OJK Ungkap Penyebab soal Banyak BPR Bertumbangan di Indonesia
Otoritas Jasa Keuangan (OJK). (Bisnis.com)
Jakarta, law-justice.co - Otoritas Jasa Keuangan (OJK) baru-baru ini membeberkan sejumlah alasan mengapa banyak Bank Perkreditan Rakyat (BPR) yang tumbang di Indonesia belakangan ini.
Kepala Eksekutif Pengawas Perbankan OJK Dian Ediana Rae menyebut pihaknya memang menargetkan memangkas jumlah BPR di Tanah Air. Ini sesuai dengan amanah UU Nomor 4 Tahun 2023 tentang Pengembangan dan Penguatan Sektor Keuangan (UU PPSK), yang memuat mandat dan kewenangan baru untuk BPR.
Meski begitu, Dian mengatakan eksistensi BPR yang berkurang cukup drastis ini tidak semata target OJK dan amanat UU PPSK. Ia merinci setidaknya ada tiga alasan utama di balik mulai kolapsnya bank-bank ini.
Pertama, OJK menyinggung soal kepemilikan BPR yang kini sudah tidak bisa dimonopoli lagi. Oleh karena itu, Dian menyarankan konsolidasi sejumlah BPR yang memang dikuasai oleh satu orang.
"Sehingga kita akan menggunakan single presence policy, jadi satu orang itu hanya boleh memiliki satu BPR. Kalau sekarang memiliki 10 BPR, itu harus digabung, nanti 9 (BPR lain) jadi kantor cabang. Itu dalam konteks konsolidasi kalau kepemilikan sama," jelasnya dalam Konferensi Pers Pertemuan Tahunan Industri Jasa Keuangan 2024 yang disiarkan di YouTube OJK, Selasa (20/2).
Kedua, ada aturan soal ketentuan modal minimum. Ia mengatakan BPR kudu memenuhi ketentuan modal minimum sebesar Rp6 miliar jika ingin tetap beroperasi.
Jika ada BPR yang belum memenuhi aturan tersebut, OJK mendorong untuk melakukan merger. Dian menegaskan pihaknya akan mengupayakan keberlangsungan BPR jika memang masalahnya bersifat struktural, termasuk penyehatan.
Ketiga, terindikasi penipuan atau fraud. Menurutnya, faktor ini yang menjadi salah satu alasan banyak BPR tutup.

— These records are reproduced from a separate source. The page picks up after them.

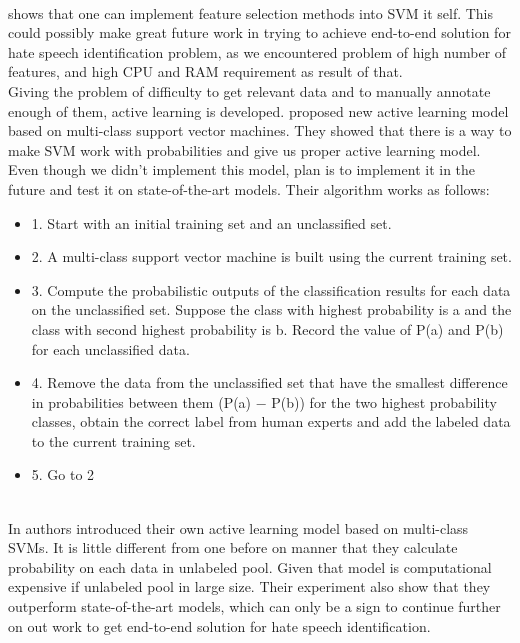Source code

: \documentclass[10pt, a4paper]{article}
\begin{document}
\\\cite{ChenSVMFeatures} shows that one can implement feature selection methods into SVM it self. This could possibly make great future work in trying to achieve end-to-end solution for hate speech identification problem, as we encountered problem of high number of features, and high CPU and RAM requirement as result of that.
\\Giving the problem of difficulty to get relevant data and to manually annotate enough of them, active learning is developed. \cite{LuoALPlankton} proposed new active learning model based on multi-class support vector machines. They showed that there is a way to make SVM work with probabilities and give us proper active learning model. Even though we didn't implement this model, plan is to implement it in the future and test it on state-of-the-art models. Their algorithm works as follows:
\begin{itemize}
	\item 1. Start with an initial training set and an unclassified set.
	\item 2. A multi-class support vector machine is built using the current training set.
	\item 3. Compute the probabilistic outputs of the classification results for each data on the unclassified set. Suppose the class with highest probability is a and the class with second highest probability is b. Record the value of P(a) and P(b) for each unclassified data.
	\item 4. Remove the data from the unclassified set that have the smallest difference in probabilities between them (P(a) − P(b)) for the two highest probability classes, obtain the correct label from human experts and add the labeled data to the current training set.
	\item 5. Go to 2
\end{itemize}

\\In \cite{YangMultiClassAL} authors introduced their own active learning model based on multi-class SVMs. It is little different from one before on manner that they calculate probability on each data in unlabeled pool. Given that model is computational expensive if unlabeled pool in large size. Their experiment also show that they outperform state-of-the-art models, which can only be a sign to continue further on out work to get end-to-end solution for hate speech identification.

 
\end{document}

"Kalau BPR-BPR itu sudah mendasar persoalannya, apalagi terkait penipuan atau fraud, tentu ini kita harus akhiri (tutup). Kita tidak bisa membiarkan BPR ada di situ malah mengganggu integritas dan kepercayaan masyarakat terhadap industri BPR, yang sebetulnya secara umum kinerjanya bagus dan terus tumbuh, bisa memberikan pelayanan ke UMKM dan masyarakat kecil di berbagai daerah," jelas Dian.
Ia menyebut dari semula 1.600 BPR, jumlahnya saat ini terus berkurang. Meski secara umum kinerja bank-bank ini terbilang sehat, citranya terdampak oleh BPR lain yang bermasalah bahkan terindikasi fraud.
Oleh karena itu, Dian mengatakan OJK akan segera menuntaskan persoalan yang menjangkiti BPR tersebut.
"Kami di OJK sepakat menyelesaikan semua BPR-BPR bermasalah secepat mungkin, mungkin tahun ini (2024) akan kita bereskan. Mungkin akan ada peningkatan BPR yang ditutup kalau seandainya tidak bisa di-rescue (diselamatkan)," ungkapnya.
"Itu untuk kepentingan jangka panjang sehingga BPR betul-betul merupakan lembaga yang bisa dipercaya, dikatakan andalan oleh masyarakat kecil di berbagai daerah di Indonesia. Sehingga orang berurusan dengan BPR itu betul-betul dalam posisi confident, tidak takut uang digelapkan, dan sebagainya. Ini alasan pokoknya itu, penyehatan BPR itu dilakukan sistematik oleh kami," jelasnya.